Once the images are set aside, return every entry exactly.

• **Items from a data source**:

::::

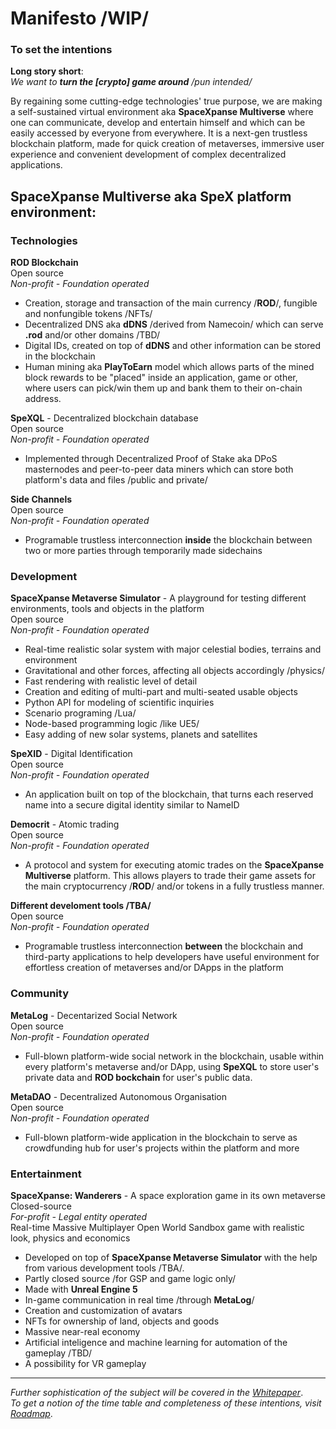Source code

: # Manifesto /WIP/
### To set the intentions    

**Long story short**:  
*We want to **turn the [crypto] game around** /pun intended/* <!-- First we wanted to create a great game, now we want to change the world-->
  
By regaining some cutting-edge technologies' true purpose, we are making a self-sustained virtual environment aka **SpaceXpanse Multiverse** where one can communicate, develop and entertain himself and which can be easily accessed by everyone from everywhere. It is a next-gen trustless blockchain platform, made for quick creation of metaverses, immersive user experience and convenient development of complex decentralized applications.

## SpaceXpanse Multiverse aka SpeX platform environment: 

### Technologies 
**ROD Blockchain**  
Open source  
*Non-profit - Foundation operated*
- Creation, storage and transaction of the main currency /**ROD**/, fungible and nonfungible tokens /NFTs/
- Decentralized DNS aka **dDNS** /derived from Namecoin/ which can serve **.rod** and/or other domains /TBD/
- Digital IDs, created on top of **dDNS** and other information can be stored in the blockchain
- Human mining aka **PlayToEarn** model which allows parts of the mined block rewards to be "placed" inside an application, game or other, where users can pick/win them up and bank them to their on-chain address.

**SpeXQL** -  Decentralized blockchain database  
Open source  
*Non-profit - Foundation operated*  
- Implemented through Decentralized Proof of Stake aka DPoS masternodes and peer-to-peer data miners which can store both platform's data and files /public and private/
  
**Side Channels**  
Open source   
*Non-profit - Foundation operated*  
- Programable trustless interconnection **inside** the blockchain between two or more parties through temporarily made sidechains

### Development  
**SpaceXpanse Metaverse Simulator** - A playground for testing different environments, tools and objects in the platform  
Open source  
*Non-profit - Foundation operated*

- Real-time realistic solar system with major celestial bodies, terrains and environment
- Gravitational and other forces, affecting all objects accordingly /physics/
- Fast rendering with realistic level of detail
- Creation and editing of multi-part and multi-seated usable objects
- Python API for modeling of scientific inquiries
- Scenario programing /Lua/ 
- Node-based programming logic /like UE5/
- Easy adding of new solar systems, planets and satellites

**SpeXID** - Digital Identification  
Open source  
*Non-profit - Foundation operated*  
- An application built on top of the blockchain, that turns each reserved name into a secure digital identity similar to NameID  

**Democrit** - Atomic trading  
Open source   
*Non-profit - Foundation operated*  
- A protocol and system for executing atomic trades on the **SpaceXpanse Multiverse** platform. This allows players to trade their game assets for the main cryptocurrency /**ROD**/ and/or tokens in a fully trustless manner.

**Different develoment tools /TBA/**  
Open source  
*Non-profit - Foundation operated*  
- Programable trustless interconnection **between** the blockchain and third-party applications to help developers have useful environment for effortless creation of metaverses and/or DApps in the platform  

### Community

**MetaLog** - Decentarized Social Network  
Open source  
*Non-profit - Foundation operated*
- Full-blown platform-wide social network in the blockchain, usable within every platform's metaverse and/or DApp, using **SpeXQL** to store user's private data and **ROD bockchain** for user's public data.

**MetaDAO** - Decentralized Autonomous Organisation  
Open source    
*Non-profit - Foundation operated*
- Full-blown platform-wide application in the blockchain to serve as crowdfunding hub for user's projects within the platform and more

### Entertainment  
**SpaceXpanse: Wanderers** - A space exploration game in its own metaverse  
Closed-source  
*For-profit - Legal entity operated*  
Real-time Massive Multiplayer Open World Sandbox game with realistic look, physics and economics  
- Developed on top of **SpaceXpanse Metaverse Simulator** with the help from various development tools /TBA/. 
- Partly closed source /for GSP and game logic only/
- Made with **Unreal Engine 5** <!-- and Vulcan -->
- In-game communication in real time /through **MetaLog**/
- Creation and customization of avatars <!-- - Voice-activated commands -->
- NFTs for ownership of land, objects and goods
- Massive near-real economy
- <!-- Decentralized --> Artificial inteligence and machine learning for automation of the gameplay <!-- : NPCs, mining, defence, navigation and communication --> /TBD/
- A possibility for VR gameplay <!-- for mobile phones. XR too -->
<!-- - A possibility for real-time monitoring and customization of story arcs /scenario injection/ -->
<!-- - Enable users to fund projects like custom-made objects through **MetaDAO** -->
<!-- 
***The Voyagers Chapter***  
Where users can explore the solar system and have access to limited missions /sandbox for the next chapter/ 

***The Prospectors Chapter***  
Where users can also claim land, dig its resources, build multi-part objects and do limited trade with them /sandbox for the next chapter/

***The Merchants Chapter***  
Where users can also buy, lend and sell what they want in near-real economy 

***Infinity Chapter***
Warp drive invention to explore Milky Way galaxy and beyond. 
 -->
----
*Further sophistication of the subject will be covered in the [Whitepaper](https://github.com/SpaceXpanse/Whitepaper/wiki)*.  
*To get a notion of the time table and completeness of these intentions, visit [Roadmap](https://github.com/SpaceXpanse/Roadmap)*.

::::

• **EXPECTED ANSWER**:
Source code

: # Manifesto /WIP/
### To set the intentions    

**Long story short**:  
*We want to **turn the [crypto] game around** /pun intended/* <!-- First we wanted to create a great game, now we want to change the world-->
  
By regaining some cutting-edge technologies' true purpose, we are making a self-sustained virtual environment aka **SpaceXpanse Multiverse** where one can communicate, develop and entertain himself and which can be easily accessed by everyone from everywhere. It is a next-gen trustless blockchain platform, made for quick creation of metaverses, immersive user experience and convenient development of complex decentralized applications.

## SpaceXpanse Multiverse aka SpeX platform environment: 

### Technologies 
**ROD Blockchain**  
Open source  
*Non-profit - Foundation operated*
- Creation, storage and transaction of the main currency /**ROD**/, fungible and nonfungible tokens /NFTs/
- Decentralized DNS aka **dDNS** /derived from Namecoin/ which can serve **.rod** and/or other domains /TBD/
- Digital IDs, created on top of **dDNS** and other information can be stored in the blockchain
- Human mining aka **PlayToEarn** model which allows parts of the mined block rewards to be "placed" inside an application, game or other, where users can pick/win them up and bank them to their on-chain address.

**SpeXQL** -  Decentralized blockchain database  
Open source  
*Non-profit - Foundation operated*  
- Implemented through Decentralized Proof of Stake aka DPoS masternodes and peer-to-peer data miners which can store both platform's data and files /public and private/
  
**Side Channels**  
Open source   
*Non-profit - Foundation operated*  
- Programable trustless interconnection **inside** the blockchain between two or more parties through temporarily made sidechains

### Development  
**SpaceXpanse Metaverse Simulator** - A playground for testing different environments, tools and objects in the platform  
Open source  
*Non-profit - Foundation operated*

- Real-time realistic solar system with major celestial bodies, terrains and environment
- Gravitational and other forces, affecting all objects accordingly /physics/
- Fast rendering with realistic level of detail
- Creation and editing of multi-part and multi-seated usable objects
- Python API for modeling of scientific inquiries
- Scenario programing /Lua/ 
- Node-based programming logic /like UE5/
- Easy adding of new solar systems, planets and satellites

**SpeXID** - Digital Identification  
Open source  
*Non-profit - Foundation operated*  
- An application built on top of the blockchain, that turns each reserved name into a secure digital identity similar to NameID  

**Democrit** - Atomic trading  
Open source   
*Non-profit - Foundation operated*  
- A protocol and system for executing atomic trades on the **SpaceXpanse Multiverse** platform. This allows players to trade their game assets for the main cryptocurrency /**ROD**/ and/or tokens in a fully trustless manner.

**Different develoment tools /TBA/**  
Open source  
*Non-profit - Foundation operated*  
- Programable trustless interconnection **between** the blockchain and third-party applications to help developers have useful environment for effortless creation of metaverses and/or DApps in the platform  

### Community

**MetaLog** - Decentarized Social Network  
Open source  
*Non-profit - Foundation operated*
- Full-blown platform-wide social network in the blockchain, usable within every platform's metaverse and/or DApp, using **SpeXQL** to store user's private data and **ROD bockchain** for user's public data.

**MetaDAO** - Decentralized Autonomous Organisation  
Open source    
*Non-profit - Foundation operated*
- Full-blown platform-wide application in the blockchain to serve as crowdfunding hub for user's projects within the platform and more

### Entertainment  
**SpaceXpanse: Wanderers** - A space exploration game in its own metaverse  
Closed-source  
*For-profit - Legal entity operated*  
Real-time Massive Multiplayer Open World Sandbox game with realistic look, physics and economics  
- Developed on top of **SpaceXpanse Metaverse Simulator** with the help from various development tools /TBA/. 
- Partly closed source /for GSP and game logic only/
- Made with **Unreal Engine 5** <!-- and Vulcan -->
- In-game communication in real time /through **MetaLog**/
- Creation and customization of avatars <!-- - Voice-activated commands -->
- NFTs for ownership of land, objects and goods
- Massive near-real economy
- <!-- Decentralized --> Artificial inteligence and machine learning for automation of the gameplay <!-- : NPCs, mining, defence, navigation and communication --> /TBD/
- A possibility for VR gameplay <!-- for mobile phones. XR too -->
<!-- - A possibility for real-time monitoring and customization of story arcs /scenario injection/ -->
<!-- - Enable users to fund projects like custom-made objects through **MetaDAO** -->
<!-- 
***The Voyagers Chapter***  
Where users can explore the solar system and have access to limited missions /sandbox for the next chapter/ 

***The Prospectors Chapter***  
Where users can also claim land, dig its resources, build multi-part objects and do limited trade with them /sandbox for the next chapter/

***The Merchants Chapter***  
Where users can also buy, lend and sell what they want in near-real economy 

***Infinity Chapter***
Warp drive invention to explore Milky Way galaxy and beyond. 
 -->
----
*Further sophistication of the subject will be covered in the [Whitepaper](https://github.com/SpaceXpanse/Whitepaper/wiki)*.  
*To get a notion of the time table and completeness of these intentions, visit [Roadmap](https://github.com/SpaceXpanse/Roadmap)*.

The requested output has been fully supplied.